We assume that a hyperparameter configuration can be represented by a d-dimensional vector $\lambda $ and model the contextual bandit as a linear function of the configurations. After learning the parameters $\varvec{\theta }$ of the linear model, a new configuration $\lambda $ can be evaluated as $\hat{y} = \varvec{\theta }^\top \lambda $. The optimization problem in Eq. (1) suggests a lower confidence bound strategy since we aim to minimize $\mathcal {L}$. However, by considering negative loss values $-y$, we can retain the usual upper confidence bound (UCB) strategy since maximizing the negative validation loss $-\mathcal {L}$ is equivalent to minimizing $\mathcal {L}$. The UCB approach trades off exploration and exploitation as it also considers the uncertainty for a specific hyperparameter configuration. The score $p_\lambda $ is thus obtained from $\varvec{\theta }^\top \lambda + \alpha \sqrt{\lambda ^\top A^{-1} \lambda }$, where $A = \varvec{X}^\top \varvec{X} + \gamma \mathbf {I}$ is the regularized design matrix of the configurations with $\gamma \ge 0$ which have been evaluated so far and $\alpha >0$ is a trade-off parameter.

Algorithm 2 summarizes our approach for HyperUCB. In this algorithm, the bandit model is learned in line 13, and together with the covariance matrix it computes the upper confidence values in two sampling steps.

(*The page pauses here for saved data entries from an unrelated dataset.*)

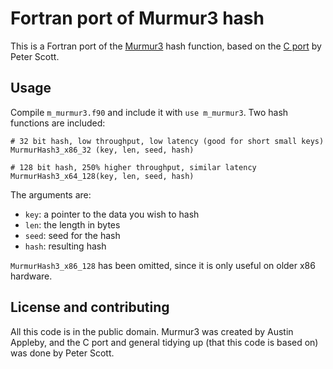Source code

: Fortran port of Murmur3 hash
==============

This is a Fortran port of the [Murmur3](http://code.google.com/p/smhasher/wiki/MurmurHash3) hash function, based on the [C port](https://github.com/PeterScott/murmur3) by Peter Scott.

Usage
-----------

Compile `m_murmur3.f90` and include it with `use m_murmur3`. Two hash functions are included: 

    # 32 bit hash, low throughput, low latency (good for short small keys)
    MurmurHash3_x86_32 (key, len, seed, hash)

    # 128 bit hash, 250% higher throughput, similar latency
    MurmurHash3_x64_128(key, len, seed, hash)

The arguments are:
* `key`: a pointer to the data you wish to hash
* `len`: the length in bytes
* `seed`: seed for the hash
* `hash`: resulting hash

`MurmurHash3_x86_128` has been omitted, since it is only useful on older x86 hardware. 

License and contributing
--------------------

All this code is in the public domain. Murmur3 was created by Austin Appleby, and the C port and general tidying up (that this code is based on) was done by Peter Scott.
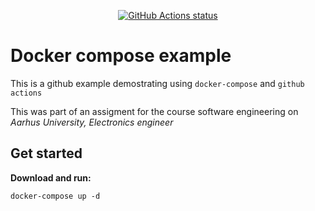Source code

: <p align="center">
  <a href="https://github.com/Breinbjerg/WEB-DB"><img alt="GitHub Actions status" src="https://github.com/Breinbjerg/WEB-DB/workflows/dockerimage/badge.svg"></a>
</p>

# Docker compose example 

This is a github example demostrating using `docker-compose` and  `github actions` 

This was part of an assigment for the course software engineering on *Aarhus University, Electronics engineer*  

## Get started 

**Download and run:** 

`docker-compose up -d`




 



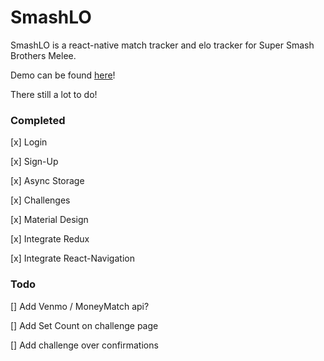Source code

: # SmashLO

SmashLO is a react-native match tracker and elo tracker for Super Smash Brothers Melee.

Demo can be found [here](https://drive.google.com/open?id=1iuReZPuCLWnnj28lhjjj_CVMUGf--QXU)!

There still a lot to do!

### Completed

[x] Login

[x] Sign-Up

[x] Async Storage

[x] Challenges

[x] Material Design

[x] Integrate Redux

[x] Integrate React-Navigation

### Todo

[] Add Venmo / MoneyMatch api?

[] Add Set Count on challenge page

[] Add challenge over confirmations
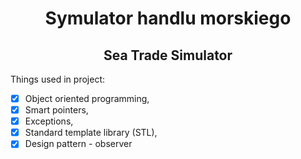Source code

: <h1  align="center"> Symulator handlu morskiego </h1>

<h2  align="center"> Sea Trade Simulator </h2>

  
Things used in project:

 - [x] Object oriented programming, 
 - [x] Smart pointers,
 - [x] Exceptions,
 - [x] Standard template library (STL),
 - [x] Design pattern - observer
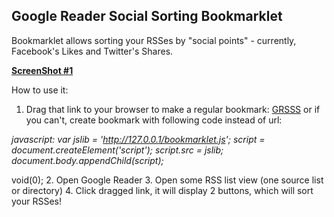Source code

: **Google Reader Social Sorting Bookmarklet**
--
Bookmarklet allows sorting your RSSes by "social points" - currently, Facebook's Likes and Twitter's Shares.

**[ScreenShot #1](http://i.imgur.com/Bh5pI.png)**

How to use it:

1. Drag that link to your browser to make a regular bookmark: <a href="javascript:var jslib%20=%20'https://raw.github.com/rinz/GRSSS/master/bookmarklet.js';%20script%20=%20document.createElement('script');%20script.src%20=%20jslib;%20document.body.appendChild(script);%20void(0);">GRSSS</a> or if you can't, create bookmark with following code instead of url:


*javascript:*
*var jslib = 'http://127.0.0.1/bookmarklet.js';*
*script = document.createElement('script');*
*script.src = jslib;*
*document.body.appendChild(script);*


void(0);
2. Open Google Reader 
3. Open some RSS list view (one source list or directory)
4. Click dragged link, it will display 2 buttons, which will sort your RSSes!



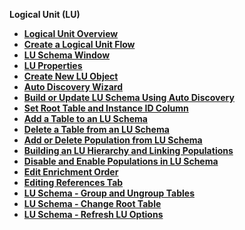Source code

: 
<strong>Logical Unit (LU)<strong>
<ul>
      <li><a href="/articles/03_logical_units/01_LU_overview.md">Logical Unit Overview</a></li>
      <li><a href="/articles/03_logical_units/02_create_a_logical_unit_flow.md">Create a Logical Unit Flow</li>
<li><a href="/articles/03_logical_units/03_LU_schema_window.md">LU Schema Window</li>
<li><a href="/articles/03_logical_units/04_LU_properties.md">LU Properties</a></li>
<li><a href="/articles/03_logical_units/05_create_a_new_LU_object.md">Create New LU Object</a></li>
<li><a href="/articles/03_logical_units/06_auto_discovery_wizard.md">Auto Discovery Wizard</a></li>
<li><a href="/articles/03_logical_units/07_build__or_update_an_LU_schema.md">Build or Update LU Schema Using Auto Discovery</a></li>
<li><a href="/articles/03_logical_units/08_define_root_table_and_instance_ID_LU_schema.md">Set Root Table and Instance ID Column</a></li>
<li><a href="/articles/03_logical_units/09_add_table_to_a_schema.md">Add a Table to an LU Schema</a></li>
<li><a href="/articles/03_logical_units/10_delete_table_from_a_schema.md">Delete a Table from an LU Schema</a></li>
<li><a href="/articles/03_logical_units/11_add_delete_table_population.md">Add or Delete Population from LU Schema</a></li>
<li><a href="/articles/03_logical_units/12_LU_hierarchy_and_linking_table_population.md">Building an LU Hierarchy and Linking Populations</a></li>
<li><a href="/articles/03_logical_units/13_disable_enable_populations_in_schema.md">Disable and Enable Populations in LU Schema</a></li>
<li><a href="/articles/03_logical_units/14_edit%20enrichment%20order.md">Edit Enrichment Order</a></li>
<li><a href="/articles/03_logical_units/15_LU_schema_edit_reference_tab.md">Editing References Tab</a></li>
<li><a href="/articles/03_logical_units/16_LU_schema_group_and_ungroup_tables.md">LU Schema - Group and Ungroup Tables</a></li>
<li><a href="/articles/03_logical_units/17_LU_schema_change_root_table.md">LU Schema - Change Root Table</a></li>
<li><a href="/articles/03_logical_units/18_LU_schema_refresh_LU_options.md">LU Schema - Refresh LU Options</a></li>
</ul>







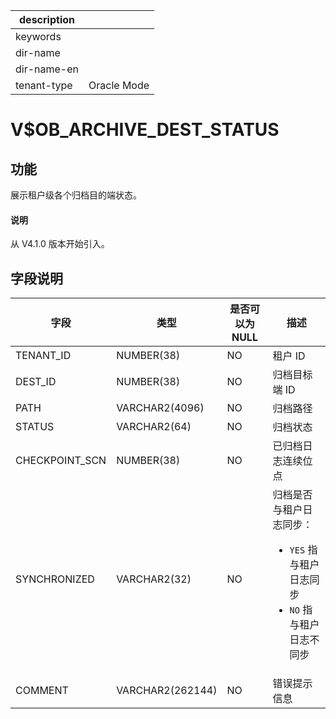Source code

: |description||
|---|---|
|keywords||
|dir-name||
|dir-name-en||
|tenant-type|Oracle Mode|

# V$OB_ARCHIVE_DEST_STATUS

## 功能

展示租户级各个归档目的端状态。

<main id="notice" type='explain'>
  <h4>说明</h4>
  <p>从 V4.1.0 版本开始引入。</p>
</main>

## 字段说明

| **字段** | **类型** | **是否可以为 NULL** | **描述** |
| --- | --- | --- | --- |
| TENANT_ID | NUMBER(38) | NO | 租户 ID |
| DEST_ID | NUMBER(38) | NO | 归档目标端 ID |
| PATH | VARCHAR2(4096) | NO | 归档路径 |
| STATUS | VARCHAR2(64) | NO | 归档状态 |
| CHECKPOINT_SCN | NUMBER(38) | NO | 已归档日志连续位点 |
| SYNCHRONIZED | VARCHAR2(32) | NO | 归档是否与租户日志同步：<ul><li> `YES` 指与租户日志同步  </li><li> `NO` 指与租户日志不同步 </li></ul>|
| COMMENT | VARCHAR2(262144) | NO | 错误提示信息 |
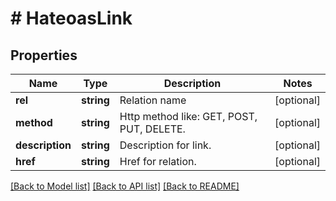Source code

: # # HateoasLink

## Properties

Name | Type | Description | Notes
------------ | ------------- | ------------- | -------------
**rel** | **string** | Relation name | [optional]
**method** | **string** | Http method like: GET, POST, PUT, DELETE. | [optional]
**description** | **string** | Description for link. | [optional]
**href** | **string** | Href for relation. | [optional]

[[Back to Model list]](../../README.md#models) [[Back to API list]](../../README.md#endpoints) [[Back to README]](../../README.md)
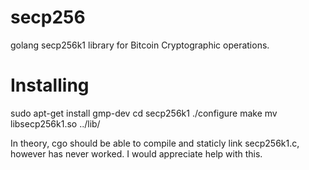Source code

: secp256
=======

golang secp256k1 library for Bitcoin Cryptographic operations.

Installing
===
sudo apt-get install gmp-dev
cd secp256k1
./configure
make
mv libsecp256k1.so ../lib/

In theory, cgo should be able to compile and staticly link secp256k1.c, however has never worked.  I would appreciate help with this.

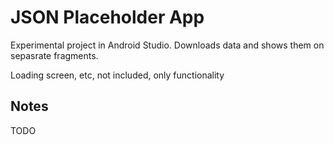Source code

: # JSON Placeholder App
Experimental project in Android Studio. Downloads data and shows them on sepasrate fragments.

Loading screen, etc, not included, only functionality

## Notes
TODO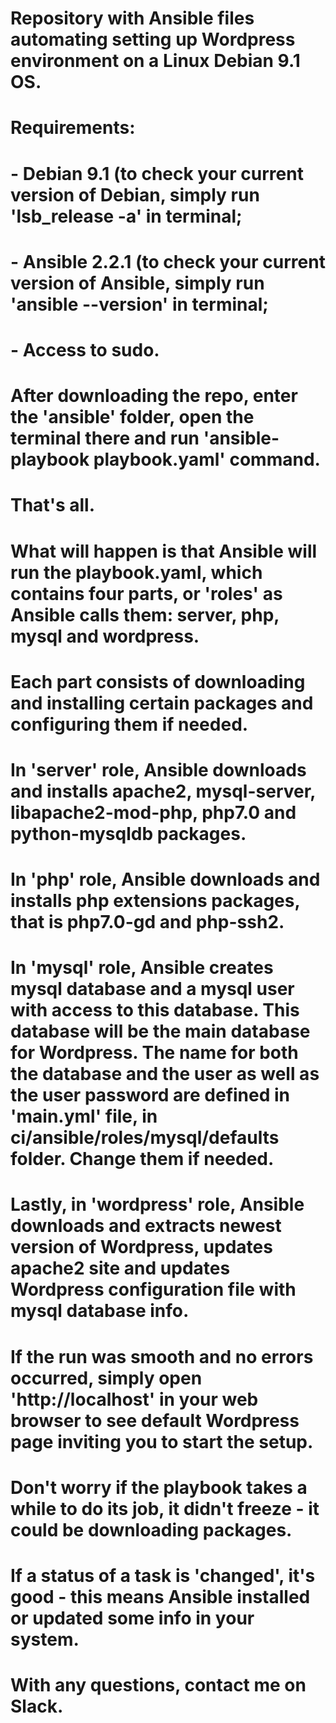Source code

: # Repository with Ansible files automating setting up Wordpress environment on a Linux Debian 9.1 OS.

# Requirements:
# - Debian 9.1 (to check your current version of Debian, simply run 'lsb_release -a' in terminal;
# - Ansible 2.2.1 (to check your current version of Ansible, simply run 'ansible --version' in terminal;
# - Access to sudo.

# After downloading the repo, enter the 'ansible' folder, open the terminal there and run 'ansible-playbook playbook.yaml' command.
# That's all.

# What will happen is that Ansible will run the playbook.yaml, which contains four parts, or 'roles' as Ansible calls them: server, php, mysql and wordpress. 
# Each part consists of downloading and installing certain packages and configuring them if needed.
# In 'server' role, Ansible downloads and installs apache2, mysql-server, libapache2-mod-php, php7.0 and python-mysqldb packages.
# In 'php' role, Ansible downloads and installs php extensions packages, that is php7.0-gd and php-ssh2.
# In 'mysql' role, Ansible creates mysql database and a mysql user with access to this database. This database will be the main database for Wordpress. The name for both the database and the user as well as the user password are defined in 'main.yml' file, in ci/ansible/roles/mysql/defaults folder. Change them if needed.
# Lastly, in 'wordpress' role, Ansible downloads and extracts newest version of Wordpress, updates apache2 site and updates Wordpress configuration file with mysql database info.

# If the run was smooth and no errors occurred, simply open 'http://localhost' in your web browser to see default Wordpress page inviting you to start the setup.
# Don't worry if the playbook takes a while to do its job, it didn't freeze - it could be downloading packages. 
# If a status of a task is 'changed', it's good - this means Ansible installed or updated some info in your system.
# With any questions, contact me on Slack.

At every iteration, a number of $n_0$ configurations are randomly sampled as in HB, and from those, the bandit model selects the n most promising ones. The next sampling step is at line 14, where top_ucb is performed on the values of $p_{\lambda }$ rather than $y_\lambda $. Note that the matrix A is updated every time a configuration is chosen, even within an iteration, which leads to a tighter confidence interval for those configurations.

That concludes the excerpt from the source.